Заметим, что, согласно опросам, ставка военных на рост популярности военной службы в связи с медийным обращением к истории провалилась. Сегодня более 75% германских граждан по-прежнему отрицательно относятся к участию бундесвера в зарубежных конфликтах, а армейская служба по контракту, даже рядом с домом, все меньше привлекает молодежь. А немецкие фильмы «о войне», даже при беглом просмотре, вряд ли можно назвать рекламными роликами вооруженных сил. Однозначно наоборот.
Что же, десятилетия внешней и внутренней жесткой антивоенной пропаганды и печальная историческая память «матерей и отцов» сделали свое дело. Оставаясь важнейшим производителем вооружений, стремясь не упустить свою ведущую роль на европейском континенте и не потерять громкий голос в трансатлантических перипетиях, страна в большинстве случаев остается приверженцем мирного решения конфликтов. Не последнюю роль в формировании неконфликтного самосознания играет и германский кинематограф, многократно, пусть и в чем-то специфическими художественными методами, внушавший немцам генеральную идею о неприемлемости войн. Как абсолютно верно заметил немецкий журналист Штефан Шолль, «немцы редко снимают кино о войне. А когда снимают, получается очень мрачно. Короче, немцы не снимают военные фильмы. Они снимают антивоенные фильмы»8. Пусть даже эта антивоенность обосновывается в первую очередь лишениями для своей нации.

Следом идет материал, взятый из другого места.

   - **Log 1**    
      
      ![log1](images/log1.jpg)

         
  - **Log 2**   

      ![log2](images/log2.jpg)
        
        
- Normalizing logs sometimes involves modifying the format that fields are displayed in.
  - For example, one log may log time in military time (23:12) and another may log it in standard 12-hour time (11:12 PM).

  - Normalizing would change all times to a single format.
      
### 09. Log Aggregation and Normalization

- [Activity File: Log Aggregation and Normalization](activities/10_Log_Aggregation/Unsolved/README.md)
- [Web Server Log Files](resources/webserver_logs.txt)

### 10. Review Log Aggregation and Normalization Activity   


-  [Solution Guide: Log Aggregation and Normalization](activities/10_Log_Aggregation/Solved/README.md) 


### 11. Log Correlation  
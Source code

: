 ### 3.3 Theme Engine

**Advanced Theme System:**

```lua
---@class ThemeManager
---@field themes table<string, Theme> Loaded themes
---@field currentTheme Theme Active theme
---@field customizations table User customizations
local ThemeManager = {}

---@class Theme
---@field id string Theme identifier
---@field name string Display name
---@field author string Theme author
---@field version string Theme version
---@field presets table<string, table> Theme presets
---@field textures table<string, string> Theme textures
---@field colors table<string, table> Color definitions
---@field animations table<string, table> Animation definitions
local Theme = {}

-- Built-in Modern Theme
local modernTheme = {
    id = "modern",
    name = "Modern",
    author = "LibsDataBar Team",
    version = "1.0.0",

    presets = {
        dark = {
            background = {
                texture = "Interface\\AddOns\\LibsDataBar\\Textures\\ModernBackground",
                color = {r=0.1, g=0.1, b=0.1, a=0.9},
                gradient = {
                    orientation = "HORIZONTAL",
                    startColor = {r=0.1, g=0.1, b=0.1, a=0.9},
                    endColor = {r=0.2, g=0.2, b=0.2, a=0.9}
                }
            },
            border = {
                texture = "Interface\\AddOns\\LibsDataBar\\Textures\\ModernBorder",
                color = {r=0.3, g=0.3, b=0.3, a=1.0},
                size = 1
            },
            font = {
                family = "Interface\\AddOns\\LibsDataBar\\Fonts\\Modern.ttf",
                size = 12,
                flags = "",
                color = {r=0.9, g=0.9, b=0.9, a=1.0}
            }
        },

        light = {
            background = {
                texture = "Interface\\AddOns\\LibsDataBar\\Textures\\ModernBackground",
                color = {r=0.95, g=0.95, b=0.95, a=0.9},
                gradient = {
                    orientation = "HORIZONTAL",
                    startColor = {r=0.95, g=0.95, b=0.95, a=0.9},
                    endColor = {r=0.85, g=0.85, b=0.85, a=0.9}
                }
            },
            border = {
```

Весной 2013-го, благодаря «Нашим матерям, нашим отцам», здесь увидели, что страдать могут и другие.
Всплеск интереса к военной теме подсказывает, что в Германии и впредь будут снимать фильмы о войне. Становясь, по правилам жанра и по мере удаления от военного лихолетья, все более схематичными и упрощенными и приобретая «мыльный» налет, они тем не менее будут формировать в том числе и восприятие обществом возможности применения военной силы, а также, при необходимости, границы между добром злом, между друзьями и врагами.
А проводить верно такие границы в информационном обществе становится все сложнее. Как и не поддаваться на провокации, когда размытые рамки «мягкой силы» вполне могут быть использованы для спекуляций и политического пиара по тонким и болезненным историческим темам. Даже когда объективно все точки над «i» давно поставлены.
1Endlich habe ich etwas Greifbares // Badische Zeitung// http://www.badische-zeitung.de/freiburg/endlich-habe-ich-etwas-greifbares--72674067.html
2«Unsere Mütter, unsere Väter» - das gespaltene Urteil der Historiker // Stern. 23. März 2013// http://www.stern.de/kultur/tv/weltkriegsfilm-unsere-muetter-unsere-vaeter-das-gespaltene-urteil-der-historiker-1988290.html
3Herbert U. Nazis sind immer die anderen // Tageszeitung. 23. März 2013// http://www.taz.de/Unsere-Vaeter-unsere-Muetter/!113239/
4«Unsere Mütter, unsere Väter»…
5Fuhr E. Wie der Zweite Weltkrieg wirklich war // Die Welt. 17. April 2013// http://www.welt.de/kultur/article114516194/Wie-der-Zweite-Weltkrieg-wirklich-war.html
6Ibid.
7Hoffmann C., Neukirch R., Repinski G., Rohr M.von. Die zaghaften Deutschen // Der Spiegel. P. 26.
8Шолль Ш. Наши отцы стали убийцами. Ваши - героями // Московский комсомолец. №26223. 27 апреля 2013.